PROVIDED MATERIAL:
____________________

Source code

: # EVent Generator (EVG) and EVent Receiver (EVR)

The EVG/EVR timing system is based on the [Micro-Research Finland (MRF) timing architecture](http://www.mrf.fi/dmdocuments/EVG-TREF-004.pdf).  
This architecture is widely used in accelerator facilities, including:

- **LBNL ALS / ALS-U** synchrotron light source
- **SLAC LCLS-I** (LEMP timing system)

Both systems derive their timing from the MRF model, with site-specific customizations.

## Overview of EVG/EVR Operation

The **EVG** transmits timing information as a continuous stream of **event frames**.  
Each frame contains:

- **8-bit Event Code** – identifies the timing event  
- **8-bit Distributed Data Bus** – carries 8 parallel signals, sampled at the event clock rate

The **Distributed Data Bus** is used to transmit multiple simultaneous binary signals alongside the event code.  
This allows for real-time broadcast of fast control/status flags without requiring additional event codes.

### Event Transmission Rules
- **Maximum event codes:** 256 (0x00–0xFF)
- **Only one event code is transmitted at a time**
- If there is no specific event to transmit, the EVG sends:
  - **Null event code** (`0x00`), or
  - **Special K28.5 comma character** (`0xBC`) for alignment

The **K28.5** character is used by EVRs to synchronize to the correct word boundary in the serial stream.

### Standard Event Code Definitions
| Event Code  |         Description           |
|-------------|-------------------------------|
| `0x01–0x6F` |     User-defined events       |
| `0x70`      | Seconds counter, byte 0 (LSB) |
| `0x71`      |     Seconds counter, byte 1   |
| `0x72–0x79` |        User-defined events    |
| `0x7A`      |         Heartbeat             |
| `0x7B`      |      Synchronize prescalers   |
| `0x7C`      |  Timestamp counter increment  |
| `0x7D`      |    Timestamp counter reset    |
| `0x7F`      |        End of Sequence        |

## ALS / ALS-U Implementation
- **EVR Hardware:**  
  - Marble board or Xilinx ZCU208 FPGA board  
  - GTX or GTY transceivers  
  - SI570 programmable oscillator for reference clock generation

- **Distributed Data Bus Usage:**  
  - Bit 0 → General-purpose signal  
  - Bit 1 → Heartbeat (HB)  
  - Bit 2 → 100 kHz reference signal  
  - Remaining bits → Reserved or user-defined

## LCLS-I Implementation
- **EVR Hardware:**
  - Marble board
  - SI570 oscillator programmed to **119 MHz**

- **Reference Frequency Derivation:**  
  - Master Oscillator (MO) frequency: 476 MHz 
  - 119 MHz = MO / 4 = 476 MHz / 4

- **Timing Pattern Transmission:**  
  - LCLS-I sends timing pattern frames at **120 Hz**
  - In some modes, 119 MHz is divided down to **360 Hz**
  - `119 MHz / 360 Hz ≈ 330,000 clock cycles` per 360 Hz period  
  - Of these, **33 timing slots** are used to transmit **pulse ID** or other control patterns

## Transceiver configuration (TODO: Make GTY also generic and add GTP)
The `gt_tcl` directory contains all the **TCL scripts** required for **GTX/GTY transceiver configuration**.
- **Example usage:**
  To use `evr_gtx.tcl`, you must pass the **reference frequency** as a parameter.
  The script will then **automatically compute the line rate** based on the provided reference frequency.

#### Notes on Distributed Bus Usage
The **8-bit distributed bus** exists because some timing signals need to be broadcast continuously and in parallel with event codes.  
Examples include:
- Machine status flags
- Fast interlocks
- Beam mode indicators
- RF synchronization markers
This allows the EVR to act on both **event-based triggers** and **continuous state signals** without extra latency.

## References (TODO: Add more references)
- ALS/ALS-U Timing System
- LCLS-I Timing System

____________________

WHAT IS BEING ASKED: Nothing in the data may change. Give it again in full.

ANSWER BOX:
Source code

: # EVent Generator (EVG) and EVent Receiver (EVR)

The EVG/EVR timing system is based on the [Micro-Research Finland (MRF) timing architecture](http://www.mrf.fi/dmdocuments/EVG-TREF-004.pdf).  
This architecture is widely used in accelerator facilities, including:

- **LBNL ALS / ALS-U** synchrotron light source
- **SLAC LCLS-I** (LEMP timing system)

Both systems derive their timing from the MRF model, with site-specific customizations.

## Overview of EVG/EVR Operation

The **EVG** transmits timing information as a continuous stream of **event frames**.  
Each frame contains:

- **8-bit Event Code** – identifies the timing event  
- **8-bit Distributed Data Bus** – carries 8 parallel signals, sampled at the event clock rate

The **Distributed Data Bus** is used to transmit multiple simultaneous binary signals alongside the event code.  
This allows for real-time broadcast of fast control/status flags without requiring additional event codes.

### Event Transmission Rules
- **Maximum event codes:** 256 (0x00–0xFF)
- **Only one event code is transmitted at a time**
- If there is no specific event to transmit, the EVG sends:
  - **Null event code** (`0x00`), or
  - **Special K28.5 comma character** (`0xBC`) for alignment

The **K28.5** character is used by EVRs to synchronize to the correct word boundary in the serial stream.

### Standard Event Code Definitions
| Event Code  |         Description           |
|-------------|-------------------------------|
| `0x01–0x6F` |     User-defined events       |
| `0x70`      | Seconds counter, byte 0 (LSB) |
| `0x71`      |     Seconds counter, byte 1   |
| `0x72–0x79` |        User-defined events    |
| `0x7A`      |         Heartbeat             |
| `0x7B`      |      Synchronize prescalers   |
| `0x7C`      |  Timestamp counter increment  |
| `0x7D`      |    Timestamp counter reset    |
| `0x7F`      |        End of Sequence        |

## ALS / ALS-U Implementation
- **EVR Hardware:**  
  - Marble board or Xilinx ZCU208 FPGA board  
  - GTX or GTY transceivers  
  - SI570 programmable oscillator for reference clock generation

- **Distributed Data Bus Usage:**  
  - Bit 0 → General-purpose signal  
  - Bit 1 → Heartbeat (HB)  
  - Bit 2 → 100 kHz reference signal  
  - Remaining bits → Reserved or user-defined

## LCLS-I Implementation
- **EVR Hardware:**
  - Marble board
  - SI570 oscillator programmed to **119 MHz**

- **Reference Frequency Derivation:**  
  - Master Oscillator (MO) frequency: 476 MHz 
  - 119 MHz = MO / 4 = 476 MHz / 4

- **Timing Pattern Transmission:**  
  - LCLS-I sends timing pattern frames at **120 Hz**
  - In some modes, 119 MHz is divided down to **360 Hz**
  - `119 MHz / 360 Hz ≈ 330,000 clock cycles` per 360 Hz period  
  - Of these, **33 timing slots** are used to transmit **pulse ID** or other control patterns

## Transceiver configuration (TODO: Make GTY also generic and add GTP)
The `gt_tcl` directory contains all the **TCL scripts** required for **GTX/GTY transceiver configuration**.
- **Example usage:**
  To use `evr_gtx.tcl`, you must pass the **reference frequency** as a parameter.
  The script will then **automatically compute the line rate** based on the provided reference frequency.

#### Notes on Distributed Bus Usage
The **8-bit distributed bus** exists because some timing signals need to be broadcast continuously and in parallel with event codes.  
Examples include:
- Machine status flags
- Fast interlocks
- Beam mode indicators
- RF synchronization markers
This allows the EVR to act on both **event-based triggers** and **continuous state signals** without extra latency.

## References (TODO: Add more references)
- ALS/ALS-U Timing System
- LCLS-I Timing System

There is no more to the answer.